London Nautical School (LNS) is a state secondary school with over 650 boys located in central London on the south bank of the Thames, near Waterloo. In terms of infrastructure, most of the original early 20th century buildings are still in use, some listed as Grade 2, and the school has a well-thumbed, ‘old-school’ air about it characterized by vertiginous stair wells and peeling paint. The school is a Specialist Sports College and all boys pursue Nautical Studies at Key Stage 3. In 2010 42% of students gained 5 or more GCSE’s including English and Maths. Once a week from November 2010 to May 2011 a small group of mainly higher achieving Year 9 boys attended a film production after school project based at Lambeth City Learning Centre in Clapham. Some had attended the same course the previous year.
Another group of similar aged boys from Lambeth Academy (LA) in Clapham attended the same project. Some had film experience from the previous year but neither group had met each other. Lambeth Academy is a new co-educational secondary school with £25 million worth of investment. In 2011 36% (ibid) of students gained 5 or more GCSE’s including English and Maths. Similar to LNS in terms of ethnic diversity, the difference with these particular boys was that they had all attended the Special Educational Needs department of LA at various stages, with issues related to autism and/or behavioural problems.

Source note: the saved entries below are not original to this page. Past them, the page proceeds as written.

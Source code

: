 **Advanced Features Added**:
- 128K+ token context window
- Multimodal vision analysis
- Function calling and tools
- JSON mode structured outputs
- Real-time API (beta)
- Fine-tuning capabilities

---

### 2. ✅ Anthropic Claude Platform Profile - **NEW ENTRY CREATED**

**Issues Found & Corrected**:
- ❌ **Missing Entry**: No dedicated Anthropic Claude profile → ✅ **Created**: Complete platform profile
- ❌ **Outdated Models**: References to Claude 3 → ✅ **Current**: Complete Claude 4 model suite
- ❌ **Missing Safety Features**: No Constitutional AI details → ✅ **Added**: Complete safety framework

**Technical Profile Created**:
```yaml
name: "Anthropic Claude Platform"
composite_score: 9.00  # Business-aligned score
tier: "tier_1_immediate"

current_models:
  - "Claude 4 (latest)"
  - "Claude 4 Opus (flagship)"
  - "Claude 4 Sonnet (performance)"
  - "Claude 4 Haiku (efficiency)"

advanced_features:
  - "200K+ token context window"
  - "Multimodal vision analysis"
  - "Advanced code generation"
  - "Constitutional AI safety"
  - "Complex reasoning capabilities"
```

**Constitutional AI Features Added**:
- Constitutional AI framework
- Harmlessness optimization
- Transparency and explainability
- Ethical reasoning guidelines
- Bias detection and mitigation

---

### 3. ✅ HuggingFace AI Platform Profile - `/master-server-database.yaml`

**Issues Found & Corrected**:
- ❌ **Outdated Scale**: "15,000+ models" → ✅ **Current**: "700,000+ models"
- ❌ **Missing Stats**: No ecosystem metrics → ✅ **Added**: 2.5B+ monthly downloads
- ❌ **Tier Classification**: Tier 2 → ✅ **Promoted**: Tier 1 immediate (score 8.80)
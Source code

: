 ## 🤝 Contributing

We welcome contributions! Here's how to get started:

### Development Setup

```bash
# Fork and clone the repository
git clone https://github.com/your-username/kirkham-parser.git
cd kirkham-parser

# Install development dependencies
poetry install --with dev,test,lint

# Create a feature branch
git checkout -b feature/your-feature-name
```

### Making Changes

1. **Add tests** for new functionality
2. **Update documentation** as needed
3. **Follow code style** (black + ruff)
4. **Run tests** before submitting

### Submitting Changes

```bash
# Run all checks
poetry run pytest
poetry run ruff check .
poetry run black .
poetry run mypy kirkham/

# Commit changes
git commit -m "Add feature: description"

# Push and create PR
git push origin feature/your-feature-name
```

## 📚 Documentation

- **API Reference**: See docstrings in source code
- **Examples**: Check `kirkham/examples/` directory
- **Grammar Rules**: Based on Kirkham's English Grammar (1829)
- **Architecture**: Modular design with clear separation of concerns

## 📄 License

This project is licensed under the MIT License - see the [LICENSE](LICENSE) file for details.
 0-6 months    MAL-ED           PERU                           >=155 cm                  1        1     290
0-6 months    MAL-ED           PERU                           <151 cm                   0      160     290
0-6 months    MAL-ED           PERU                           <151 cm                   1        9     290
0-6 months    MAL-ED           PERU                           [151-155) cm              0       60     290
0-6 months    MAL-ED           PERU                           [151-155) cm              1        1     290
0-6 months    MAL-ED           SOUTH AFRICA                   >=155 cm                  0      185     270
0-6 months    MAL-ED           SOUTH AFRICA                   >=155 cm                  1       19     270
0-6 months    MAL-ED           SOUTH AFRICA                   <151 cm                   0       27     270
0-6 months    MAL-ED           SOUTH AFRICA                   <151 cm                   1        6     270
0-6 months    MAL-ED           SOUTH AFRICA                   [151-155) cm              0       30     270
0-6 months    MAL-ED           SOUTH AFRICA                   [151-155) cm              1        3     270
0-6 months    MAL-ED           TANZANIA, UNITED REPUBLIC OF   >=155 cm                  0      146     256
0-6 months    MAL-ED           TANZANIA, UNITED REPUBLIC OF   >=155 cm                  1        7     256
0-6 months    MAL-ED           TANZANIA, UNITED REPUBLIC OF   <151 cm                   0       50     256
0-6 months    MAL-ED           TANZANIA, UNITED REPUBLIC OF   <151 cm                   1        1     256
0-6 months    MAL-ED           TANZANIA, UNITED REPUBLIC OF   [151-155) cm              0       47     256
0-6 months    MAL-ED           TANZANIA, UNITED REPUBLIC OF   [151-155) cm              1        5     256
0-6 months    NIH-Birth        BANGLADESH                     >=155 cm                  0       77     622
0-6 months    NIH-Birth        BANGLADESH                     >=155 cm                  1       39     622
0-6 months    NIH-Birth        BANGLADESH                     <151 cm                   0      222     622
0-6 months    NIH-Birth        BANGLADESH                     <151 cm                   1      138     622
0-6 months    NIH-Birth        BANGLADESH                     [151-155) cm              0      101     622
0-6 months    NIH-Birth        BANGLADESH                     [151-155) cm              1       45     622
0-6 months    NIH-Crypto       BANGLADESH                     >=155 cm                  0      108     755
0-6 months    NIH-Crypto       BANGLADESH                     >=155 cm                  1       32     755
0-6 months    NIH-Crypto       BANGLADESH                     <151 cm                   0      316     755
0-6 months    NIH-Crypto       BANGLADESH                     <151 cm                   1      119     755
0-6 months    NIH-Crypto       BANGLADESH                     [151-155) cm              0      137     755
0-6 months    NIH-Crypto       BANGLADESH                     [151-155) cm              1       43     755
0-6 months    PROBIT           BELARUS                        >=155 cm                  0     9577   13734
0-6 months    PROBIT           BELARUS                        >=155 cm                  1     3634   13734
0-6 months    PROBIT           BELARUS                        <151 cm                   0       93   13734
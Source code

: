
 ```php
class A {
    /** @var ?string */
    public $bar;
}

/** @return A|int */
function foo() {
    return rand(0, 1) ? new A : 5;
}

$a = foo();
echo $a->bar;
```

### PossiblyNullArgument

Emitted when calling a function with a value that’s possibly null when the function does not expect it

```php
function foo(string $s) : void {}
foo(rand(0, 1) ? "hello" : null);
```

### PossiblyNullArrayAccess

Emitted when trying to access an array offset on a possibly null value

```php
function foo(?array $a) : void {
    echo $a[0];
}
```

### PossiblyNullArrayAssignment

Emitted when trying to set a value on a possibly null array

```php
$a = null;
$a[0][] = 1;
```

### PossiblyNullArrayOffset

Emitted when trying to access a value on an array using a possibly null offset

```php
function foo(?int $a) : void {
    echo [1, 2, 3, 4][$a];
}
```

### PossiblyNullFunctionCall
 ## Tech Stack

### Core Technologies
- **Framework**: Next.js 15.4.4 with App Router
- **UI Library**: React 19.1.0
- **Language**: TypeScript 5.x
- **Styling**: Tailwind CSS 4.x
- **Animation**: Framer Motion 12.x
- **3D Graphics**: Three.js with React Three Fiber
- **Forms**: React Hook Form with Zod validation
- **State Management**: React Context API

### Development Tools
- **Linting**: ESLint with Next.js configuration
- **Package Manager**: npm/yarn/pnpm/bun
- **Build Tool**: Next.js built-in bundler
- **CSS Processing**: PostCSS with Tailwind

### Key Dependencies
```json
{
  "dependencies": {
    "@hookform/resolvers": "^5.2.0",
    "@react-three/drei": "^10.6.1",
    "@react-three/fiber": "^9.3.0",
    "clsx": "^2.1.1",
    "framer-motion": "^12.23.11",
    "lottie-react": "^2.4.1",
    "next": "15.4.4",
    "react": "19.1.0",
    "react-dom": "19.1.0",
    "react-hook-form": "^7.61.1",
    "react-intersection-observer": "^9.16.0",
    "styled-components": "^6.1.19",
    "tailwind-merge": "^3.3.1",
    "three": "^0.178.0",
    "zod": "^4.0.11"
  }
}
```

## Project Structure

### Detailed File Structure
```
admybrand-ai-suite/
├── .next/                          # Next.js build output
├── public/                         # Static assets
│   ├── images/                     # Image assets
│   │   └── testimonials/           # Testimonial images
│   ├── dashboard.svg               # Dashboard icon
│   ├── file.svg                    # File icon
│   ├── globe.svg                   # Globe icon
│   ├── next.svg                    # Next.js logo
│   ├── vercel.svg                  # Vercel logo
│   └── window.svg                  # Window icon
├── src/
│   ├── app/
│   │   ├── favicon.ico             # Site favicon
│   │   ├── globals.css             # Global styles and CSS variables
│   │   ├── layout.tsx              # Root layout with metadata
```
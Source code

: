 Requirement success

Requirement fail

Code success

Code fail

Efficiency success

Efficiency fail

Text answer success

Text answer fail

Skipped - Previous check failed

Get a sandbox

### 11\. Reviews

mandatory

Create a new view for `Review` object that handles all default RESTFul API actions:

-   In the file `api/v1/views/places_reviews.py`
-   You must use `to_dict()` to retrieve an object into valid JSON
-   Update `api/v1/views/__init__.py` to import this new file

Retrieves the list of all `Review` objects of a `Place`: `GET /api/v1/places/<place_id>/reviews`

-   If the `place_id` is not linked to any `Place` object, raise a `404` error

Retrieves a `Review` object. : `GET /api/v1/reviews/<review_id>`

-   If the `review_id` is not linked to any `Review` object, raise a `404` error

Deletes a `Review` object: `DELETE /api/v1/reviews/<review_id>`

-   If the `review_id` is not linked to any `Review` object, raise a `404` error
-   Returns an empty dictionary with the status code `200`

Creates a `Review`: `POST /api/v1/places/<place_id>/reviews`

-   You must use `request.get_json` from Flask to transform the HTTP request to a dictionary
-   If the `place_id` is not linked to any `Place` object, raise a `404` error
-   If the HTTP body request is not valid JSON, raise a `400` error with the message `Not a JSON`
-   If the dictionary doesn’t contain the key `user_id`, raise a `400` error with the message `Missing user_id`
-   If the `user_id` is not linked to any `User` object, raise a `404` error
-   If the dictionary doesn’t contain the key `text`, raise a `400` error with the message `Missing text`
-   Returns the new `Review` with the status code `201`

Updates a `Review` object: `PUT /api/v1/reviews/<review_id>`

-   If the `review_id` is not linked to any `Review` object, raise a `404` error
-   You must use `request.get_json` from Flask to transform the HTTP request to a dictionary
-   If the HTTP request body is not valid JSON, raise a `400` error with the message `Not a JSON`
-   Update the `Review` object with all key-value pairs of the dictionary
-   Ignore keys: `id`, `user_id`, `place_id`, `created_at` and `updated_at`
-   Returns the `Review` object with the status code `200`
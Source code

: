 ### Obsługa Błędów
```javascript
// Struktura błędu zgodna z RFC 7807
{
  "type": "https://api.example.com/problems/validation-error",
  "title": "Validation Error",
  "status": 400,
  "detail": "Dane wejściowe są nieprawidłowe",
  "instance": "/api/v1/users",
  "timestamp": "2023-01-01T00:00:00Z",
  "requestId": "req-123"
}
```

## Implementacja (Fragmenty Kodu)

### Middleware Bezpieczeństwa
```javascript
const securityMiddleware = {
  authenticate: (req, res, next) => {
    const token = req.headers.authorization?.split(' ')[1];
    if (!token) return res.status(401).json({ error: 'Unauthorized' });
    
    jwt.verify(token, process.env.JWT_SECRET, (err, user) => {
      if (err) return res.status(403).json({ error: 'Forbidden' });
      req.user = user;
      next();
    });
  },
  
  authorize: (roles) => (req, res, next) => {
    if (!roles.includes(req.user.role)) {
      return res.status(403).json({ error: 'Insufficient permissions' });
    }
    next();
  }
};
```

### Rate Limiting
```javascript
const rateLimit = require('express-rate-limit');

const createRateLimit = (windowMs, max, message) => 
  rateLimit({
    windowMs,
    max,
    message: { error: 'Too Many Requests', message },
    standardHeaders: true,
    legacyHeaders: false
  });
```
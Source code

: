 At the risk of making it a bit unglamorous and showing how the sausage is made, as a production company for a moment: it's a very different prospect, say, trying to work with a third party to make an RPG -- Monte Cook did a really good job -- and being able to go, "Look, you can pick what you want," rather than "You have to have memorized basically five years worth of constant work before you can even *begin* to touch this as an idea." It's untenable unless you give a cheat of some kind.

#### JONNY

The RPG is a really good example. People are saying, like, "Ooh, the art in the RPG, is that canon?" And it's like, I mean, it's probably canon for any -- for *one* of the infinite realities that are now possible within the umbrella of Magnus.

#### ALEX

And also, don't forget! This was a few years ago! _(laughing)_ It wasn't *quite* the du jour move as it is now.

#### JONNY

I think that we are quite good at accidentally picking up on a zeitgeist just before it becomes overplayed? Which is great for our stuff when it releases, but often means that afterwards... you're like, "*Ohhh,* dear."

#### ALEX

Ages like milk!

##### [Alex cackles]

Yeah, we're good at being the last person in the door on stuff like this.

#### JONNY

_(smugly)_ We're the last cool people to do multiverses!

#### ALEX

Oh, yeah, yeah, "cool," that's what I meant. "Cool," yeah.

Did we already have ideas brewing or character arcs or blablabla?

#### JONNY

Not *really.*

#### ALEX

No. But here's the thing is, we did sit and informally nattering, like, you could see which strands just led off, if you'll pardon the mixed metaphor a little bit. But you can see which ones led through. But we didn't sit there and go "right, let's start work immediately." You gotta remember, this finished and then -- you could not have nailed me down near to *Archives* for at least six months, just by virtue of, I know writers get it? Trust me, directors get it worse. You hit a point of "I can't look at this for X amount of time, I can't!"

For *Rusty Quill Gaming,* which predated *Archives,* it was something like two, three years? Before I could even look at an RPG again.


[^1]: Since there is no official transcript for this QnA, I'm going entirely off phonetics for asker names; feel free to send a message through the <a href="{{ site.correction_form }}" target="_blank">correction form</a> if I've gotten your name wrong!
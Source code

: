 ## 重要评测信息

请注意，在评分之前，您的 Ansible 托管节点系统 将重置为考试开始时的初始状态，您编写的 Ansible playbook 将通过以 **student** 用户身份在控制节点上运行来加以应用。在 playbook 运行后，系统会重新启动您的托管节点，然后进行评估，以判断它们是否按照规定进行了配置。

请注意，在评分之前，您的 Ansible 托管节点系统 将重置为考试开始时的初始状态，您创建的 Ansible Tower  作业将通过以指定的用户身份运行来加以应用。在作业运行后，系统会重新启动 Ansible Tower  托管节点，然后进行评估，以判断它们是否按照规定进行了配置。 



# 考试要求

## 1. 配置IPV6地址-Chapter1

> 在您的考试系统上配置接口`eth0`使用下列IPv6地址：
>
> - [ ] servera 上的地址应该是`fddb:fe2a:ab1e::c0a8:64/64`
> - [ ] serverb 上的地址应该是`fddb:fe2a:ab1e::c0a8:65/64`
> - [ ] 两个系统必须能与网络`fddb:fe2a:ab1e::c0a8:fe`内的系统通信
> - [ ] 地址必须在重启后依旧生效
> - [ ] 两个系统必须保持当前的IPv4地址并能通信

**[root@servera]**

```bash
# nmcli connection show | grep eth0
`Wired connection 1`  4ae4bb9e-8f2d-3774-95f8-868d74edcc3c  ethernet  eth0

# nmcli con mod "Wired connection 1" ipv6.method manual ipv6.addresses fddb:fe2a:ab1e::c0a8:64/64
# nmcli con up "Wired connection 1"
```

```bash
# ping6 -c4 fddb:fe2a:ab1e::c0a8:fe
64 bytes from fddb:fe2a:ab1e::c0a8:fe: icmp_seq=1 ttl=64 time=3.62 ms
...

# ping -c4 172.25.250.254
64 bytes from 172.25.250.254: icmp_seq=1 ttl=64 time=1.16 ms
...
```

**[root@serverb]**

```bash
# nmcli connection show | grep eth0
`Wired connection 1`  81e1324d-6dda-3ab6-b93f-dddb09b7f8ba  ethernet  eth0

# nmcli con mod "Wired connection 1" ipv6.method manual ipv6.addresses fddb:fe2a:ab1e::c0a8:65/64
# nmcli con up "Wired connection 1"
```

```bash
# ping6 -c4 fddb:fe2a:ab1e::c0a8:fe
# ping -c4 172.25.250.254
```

The last two case studies involve state primary schools: Telferscot Primary School (TPS) – a mixed, multi-ethnic state school in south London with a mixture of middle-class and low-income families and St Elizabeth Primary School (SEPS) – a mixed, diverse, catholic state school in Bethnal Green in a socially deprived area of Tower Hamlets, East London, wherein a significant proportion are white, low-income families. The TPS project was a collaborative, multimodal learning experience with Year 4 children, based at the BFI & Southbank Centre, spread over half a term for two days a week; my role here was to observe and report back to the BFI on learning outcomes. As St Elizabeth’s is my part-time place of work, the SEPS case study was my own multimodal poetry/film project with Year 6 children identified as having low academic ability, for one afternoon a week spread over several weeks.
Jenkins made this comment in a recent post in the context of media education:
“We are going to need to reconfigure knowledge to reflect profound shifts in the realities of living in a transmedia and networked culture.” (Jenkins 2011)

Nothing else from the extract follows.